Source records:
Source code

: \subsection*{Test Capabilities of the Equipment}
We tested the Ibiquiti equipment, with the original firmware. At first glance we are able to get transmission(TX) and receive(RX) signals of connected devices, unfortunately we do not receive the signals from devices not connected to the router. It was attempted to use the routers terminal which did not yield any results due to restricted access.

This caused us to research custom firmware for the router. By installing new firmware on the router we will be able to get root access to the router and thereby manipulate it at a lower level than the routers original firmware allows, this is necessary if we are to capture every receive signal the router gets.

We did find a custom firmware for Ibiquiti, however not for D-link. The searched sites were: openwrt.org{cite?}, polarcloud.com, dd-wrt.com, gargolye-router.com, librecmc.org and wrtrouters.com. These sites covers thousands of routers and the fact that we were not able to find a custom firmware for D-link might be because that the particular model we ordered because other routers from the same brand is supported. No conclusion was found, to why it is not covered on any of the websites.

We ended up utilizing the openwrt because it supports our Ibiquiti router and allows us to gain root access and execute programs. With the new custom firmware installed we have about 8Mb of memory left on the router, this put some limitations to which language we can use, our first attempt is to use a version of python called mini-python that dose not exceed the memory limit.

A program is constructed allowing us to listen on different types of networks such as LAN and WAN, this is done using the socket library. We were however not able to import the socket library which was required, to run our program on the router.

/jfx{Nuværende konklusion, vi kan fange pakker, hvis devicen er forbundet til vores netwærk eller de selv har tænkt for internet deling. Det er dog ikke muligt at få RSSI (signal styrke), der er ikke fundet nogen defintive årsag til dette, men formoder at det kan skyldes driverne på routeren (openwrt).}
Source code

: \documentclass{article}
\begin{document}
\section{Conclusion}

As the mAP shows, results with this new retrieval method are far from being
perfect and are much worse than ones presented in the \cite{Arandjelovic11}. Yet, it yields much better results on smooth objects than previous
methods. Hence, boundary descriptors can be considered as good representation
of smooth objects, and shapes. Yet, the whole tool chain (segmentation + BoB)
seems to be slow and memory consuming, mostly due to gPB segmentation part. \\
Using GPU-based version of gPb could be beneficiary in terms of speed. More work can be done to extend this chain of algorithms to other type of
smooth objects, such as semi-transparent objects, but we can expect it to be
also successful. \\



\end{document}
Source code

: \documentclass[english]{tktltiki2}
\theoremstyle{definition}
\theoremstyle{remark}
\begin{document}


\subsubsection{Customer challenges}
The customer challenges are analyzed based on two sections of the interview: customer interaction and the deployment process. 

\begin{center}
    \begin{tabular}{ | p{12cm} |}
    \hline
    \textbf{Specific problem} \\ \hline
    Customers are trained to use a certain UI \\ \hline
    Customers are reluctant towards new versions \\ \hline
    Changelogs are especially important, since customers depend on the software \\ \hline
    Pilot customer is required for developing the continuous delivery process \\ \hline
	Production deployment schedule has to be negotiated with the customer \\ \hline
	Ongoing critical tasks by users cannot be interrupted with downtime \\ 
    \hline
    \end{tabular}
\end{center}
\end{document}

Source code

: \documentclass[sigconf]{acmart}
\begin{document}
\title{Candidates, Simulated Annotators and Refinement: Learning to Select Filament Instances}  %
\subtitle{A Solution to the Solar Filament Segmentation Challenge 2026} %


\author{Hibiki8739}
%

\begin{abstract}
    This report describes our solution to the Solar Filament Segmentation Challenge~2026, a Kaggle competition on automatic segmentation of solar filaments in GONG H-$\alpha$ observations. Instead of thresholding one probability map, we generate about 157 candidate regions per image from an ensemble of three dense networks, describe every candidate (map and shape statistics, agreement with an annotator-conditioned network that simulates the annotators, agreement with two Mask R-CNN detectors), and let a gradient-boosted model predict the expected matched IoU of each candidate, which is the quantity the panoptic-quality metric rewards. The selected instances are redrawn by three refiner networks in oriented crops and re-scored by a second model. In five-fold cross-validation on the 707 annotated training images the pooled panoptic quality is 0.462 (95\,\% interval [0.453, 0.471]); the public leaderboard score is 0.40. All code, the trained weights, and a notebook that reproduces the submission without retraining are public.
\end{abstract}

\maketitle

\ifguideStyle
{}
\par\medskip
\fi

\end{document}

• _Work task_
Copy every line of the records above that holds the word "such".

• _Solution to this problem_
A program is constructed allowing us to listen on different types of networks such as LAN and WAN, this is done using the socket library. We were however not able to import the socket library which was required, to run our program on the router.
smooth objects, such as semi-transparent objects, but we can expect it to be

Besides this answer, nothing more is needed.